(Saved entries)
★ ★ ★ ★

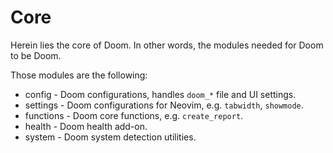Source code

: # Core

Herein lies the core of Doom. In other words, the modules needed for Doom to
be Doom.

Those modules are the following:

- config - Doom configurations, handles `doom_*` file and UI settings.
- settings - Doom configurations for Neovim, e.g. `tabwidth`, `showmode`.
- functions - Doom core functions, e.g. `create_report`.
- health - Doom health add-on.
- system - Doom system detection utilities.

★ ★ ★ ★

[TASK REQUIREMENTS]:
Which lines of the data contain the string "settings"? Copy each of them.

[TASK RESULT]:
- config - Doom configurations, handles `doom_*` file and UI settings.
- settings - Doom configurations for Neovim, e.g. `tabwidth`, `showmode`.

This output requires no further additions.